Below are records to print word for word; include none of their pictures.

Plain-text document sources

-------------------------

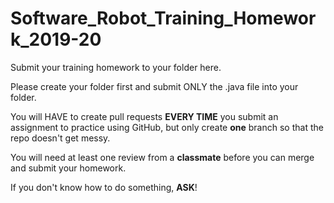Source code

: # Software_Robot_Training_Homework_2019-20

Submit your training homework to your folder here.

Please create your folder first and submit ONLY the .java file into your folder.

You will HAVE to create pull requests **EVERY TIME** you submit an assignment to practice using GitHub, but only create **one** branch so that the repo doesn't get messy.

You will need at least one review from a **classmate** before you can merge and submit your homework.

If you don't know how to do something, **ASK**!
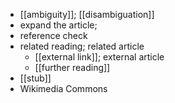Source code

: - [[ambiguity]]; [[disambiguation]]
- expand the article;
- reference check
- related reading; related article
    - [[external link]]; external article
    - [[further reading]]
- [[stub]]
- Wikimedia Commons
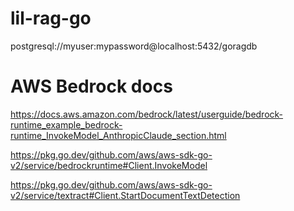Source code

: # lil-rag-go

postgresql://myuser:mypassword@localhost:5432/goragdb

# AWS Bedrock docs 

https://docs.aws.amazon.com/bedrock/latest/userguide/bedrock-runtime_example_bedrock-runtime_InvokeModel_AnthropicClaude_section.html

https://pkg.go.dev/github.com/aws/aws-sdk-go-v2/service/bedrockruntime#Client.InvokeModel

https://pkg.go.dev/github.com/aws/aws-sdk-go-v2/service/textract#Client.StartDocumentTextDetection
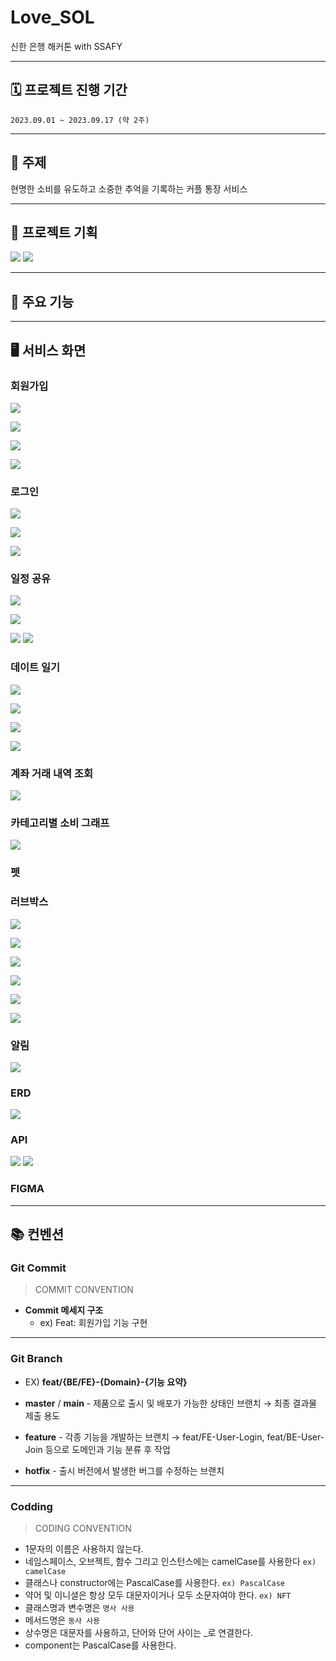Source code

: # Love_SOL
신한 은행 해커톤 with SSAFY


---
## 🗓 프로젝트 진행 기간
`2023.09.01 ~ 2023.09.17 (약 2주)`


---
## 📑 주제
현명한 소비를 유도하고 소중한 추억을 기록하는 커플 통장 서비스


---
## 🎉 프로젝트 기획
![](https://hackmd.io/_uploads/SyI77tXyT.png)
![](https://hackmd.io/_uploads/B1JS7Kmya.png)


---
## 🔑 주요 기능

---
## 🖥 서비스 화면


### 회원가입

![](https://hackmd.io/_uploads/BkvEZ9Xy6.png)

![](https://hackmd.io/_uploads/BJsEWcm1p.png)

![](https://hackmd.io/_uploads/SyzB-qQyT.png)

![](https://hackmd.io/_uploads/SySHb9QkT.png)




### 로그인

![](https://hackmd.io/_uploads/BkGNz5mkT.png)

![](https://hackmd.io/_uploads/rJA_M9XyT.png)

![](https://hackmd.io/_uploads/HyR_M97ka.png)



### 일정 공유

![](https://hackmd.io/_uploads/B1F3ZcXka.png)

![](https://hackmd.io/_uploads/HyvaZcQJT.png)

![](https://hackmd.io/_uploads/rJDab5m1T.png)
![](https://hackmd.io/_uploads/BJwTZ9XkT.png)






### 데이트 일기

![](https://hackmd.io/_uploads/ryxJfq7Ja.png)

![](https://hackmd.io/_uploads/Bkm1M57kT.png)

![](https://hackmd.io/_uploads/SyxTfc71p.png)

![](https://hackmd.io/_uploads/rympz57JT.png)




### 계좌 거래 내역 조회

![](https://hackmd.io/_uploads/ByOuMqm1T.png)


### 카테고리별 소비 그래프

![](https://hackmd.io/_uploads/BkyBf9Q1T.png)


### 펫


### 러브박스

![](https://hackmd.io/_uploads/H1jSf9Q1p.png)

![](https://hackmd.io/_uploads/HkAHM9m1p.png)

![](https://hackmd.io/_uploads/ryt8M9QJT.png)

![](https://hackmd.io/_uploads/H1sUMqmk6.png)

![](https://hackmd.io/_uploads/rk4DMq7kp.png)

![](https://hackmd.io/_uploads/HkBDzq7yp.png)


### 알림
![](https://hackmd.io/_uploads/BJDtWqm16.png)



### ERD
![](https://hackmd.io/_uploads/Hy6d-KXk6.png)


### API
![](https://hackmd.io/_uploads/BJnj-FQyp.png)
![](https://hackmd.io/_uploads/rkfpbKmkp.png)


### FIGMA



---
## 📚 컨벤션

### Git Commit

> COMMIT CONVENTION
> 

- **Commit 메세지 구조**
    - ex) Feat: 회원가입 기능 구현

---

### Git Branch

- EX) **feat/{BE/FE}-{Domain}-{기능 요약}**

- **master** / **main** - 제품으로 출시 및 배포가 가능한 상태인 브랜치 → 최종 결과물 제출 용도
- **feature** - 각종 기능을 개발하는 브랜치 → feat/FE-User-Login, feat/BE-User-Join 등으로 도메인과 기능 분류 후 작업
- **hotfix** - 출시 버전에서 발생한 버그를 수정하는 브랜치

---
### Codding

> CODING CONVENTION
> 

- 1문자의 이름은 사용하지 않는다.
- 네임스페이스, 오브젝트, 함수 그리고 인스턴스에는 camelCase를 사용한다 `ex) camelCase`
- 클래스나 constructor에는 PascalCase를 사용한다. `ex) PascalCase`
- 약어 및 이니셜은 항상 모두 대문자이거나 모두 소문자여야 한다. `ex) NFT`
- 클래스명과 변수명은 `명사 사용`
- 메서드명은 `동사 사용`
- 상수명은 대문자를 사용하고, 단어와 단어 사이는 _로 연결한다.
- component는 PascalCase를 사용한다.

-------------------------

▶ **Answer below**:
Source code

: # Software_Robot_Training_Homework_2019-20

Submit your training homework to your folder here.

Please create your folder first and submit ONLY the .java file into your folder.

You will HAVE to create pull requests **EVERY TIME** you submit an assignment to practice using GitHub, but only create **one** branch so that the repo doesn't get messy.

You will need at least one review from a **classmate** before you can merge and submit your homework.

If you don't know how to do something, **ASK**!
Source code

: - [[ambiguity]]; [[disambiguation]]
- expand the article;
- reference check
- related reading; related article
    - [[external link]]; external article
    - [[further reading]]
- [[stub]]
- Wikimedia Commons
Source code

: # lil-rag-go

postgresql://myuser:mypassword@localhost:5432/goragdb

# AWS Bedrock docs 

https://docs.aws.amazon.com/bedrock/latest/userguide/bedrock-runtime_example_bedrock-runtime_InvokeModel_AnthropicClaude_section.html

https://pkg.go.dev/github.com/aws/aws-sdk-go-v2/service/bedrockruntime#Client.InvokeModel

https://pkg.go.dev/github.com/aws/aws-sdk-go-v2/service/textract#Client.StartDocumentTextDetection
Source code

: # Love_SOL
신한 은행 해커톤 with SSAFY


---
## 🗓 프로젝트 진행 기간
`2023.09.01 ~ 2023.09.17 (약 2주)`


---
## 📑 주제
현명한 소비를 유도하고 소중한 추억을 기록하는 커플 통장 서비스


---
## 🎉 프로젝트 기획
![](https://hackmd.io/_uploads/SyI77tXyT.png)
![](https://hackmd.io/_uploads/B1JS7Kmya.png)


---
## 🔑 주요 기능

---
## 🖥 서비스 화면


### 회원가입

![](https://hackmd.io/_uploads/BkvEZ9Xy6.png)

![](https://hackmd.io/_uploads/BJsEWcm1p.png)

![](https://hackmd.io/_uploads/SyzB-qQyT.png)

![](https://hackmd.io/_uploads/SySHb9QkT.png)




### 로그인

![](https://hackmd.io/_uploads/BkGNz5mkT.png)

![](https://hackmd.io/_uploads/rJA_M9XyT.png)

![](https://hackmd.io/_uploads/HyR_M97ka.png)



### 일정 공유

![](https://hackmd.io/_uploads/B1F3ZcXka.png)

![](https://hackmd.io/_uploads/HyvaZcQJT.png)

![](https://hackmd.io/_uploads/rJDab5m1T.png)
![](https://hackmd.io/_uploads/BJwTZ9XkT.png)






### 데이트 일기

![](https://hackmd.io/_uploads/ryxJfq7Ja.png)

![](https://hackmd.io/_uploads/Bkm1M57kT.png)

![](https://hackmd.io/_uploads/SyxTfc71p.png)

![](https://hackmd.io/_uploads/rympz57JT.png)




### 계좌 거래 내역 조회

![](https://hackmd.io/_uploads/ByOuMqm1T.png)


### 카테고리별 소비 그래프

![](https://hackmd.io/_uploads/BkyBf9Q1T.png)


### 펫


### 러브박스

![](https://hackmd.io/_uploads/H1jSf9Q1p.png)

![](https://hackmd.io/_uploads/HkAHM9m1p.png)

![](https://hackmd.io/_uploads/ryt8M9QJT.png)

![](https://hackmd.io/_uploads/H1sUMqmk6.png)

![](https://hackmd.io/_uploads/rk4DMq7kp.png)

![](https://hackmd.io/_uploads/HkBDzq7yp.png)


### 알림
![](https://hackmd.io/_uploads/BJDtWqm16.png)



### ERD
![](https://hackmd.io/_uploads/Hy6d-KXk6.png)


### API
![](https://hackmd.io/_uploads/BJnj-FQyp.png)
![](https://hackmd.io/_uploads/rkfpbKmkp.png)


### FIGMA



---
## 📚 컨벤션

### Git Commit

> COMMIT CONVENTION
> 

- **Commit 메세지 구조**
    - ex) Feat: 회원가입 기능 구현

---

### Git Branch

- EX) **feat/{BE/FE}-{Domain}-{기능 요약}**

- **master** / **main** - 제품으로 출시 및 배포가 가능한 상태인 브랜치 → 최종 결과물 제출 용도
- **feature** - 각종 기능을 개발하는 브랜치 → feat/FE-User-Login, feat/BE-User-Join 등으로 도메인과 기능 분류 후 작업
- **hotfix** - 출시 버전에서 발생한 버그를 수정하는 브랜치

---
### Codding

> CODING CONVENTION
> 

- 1문자의 이름은 사용하지 않는다.
- 네임스페이스, 오브젝트, 함수 그리고 인스턴스에는 camelCase를 사용한다 `ex) camelCase`
- 클래스나 constructor에는 PascalCase를 사용한다. `ex) PascalCase`
- 약어 및 이니셜은 항상 모두 대문자이거나 모두 소문자여야 한다. `ex) NFT`
- 클래스명과 변수명은 `명사 사용`
- 메서드명은 `동사 사용`
- 상수명은 대문자를 사용하고, 단어와 단어 사이는 _로 연결한다.
- component는 PascalCase를 사용한다.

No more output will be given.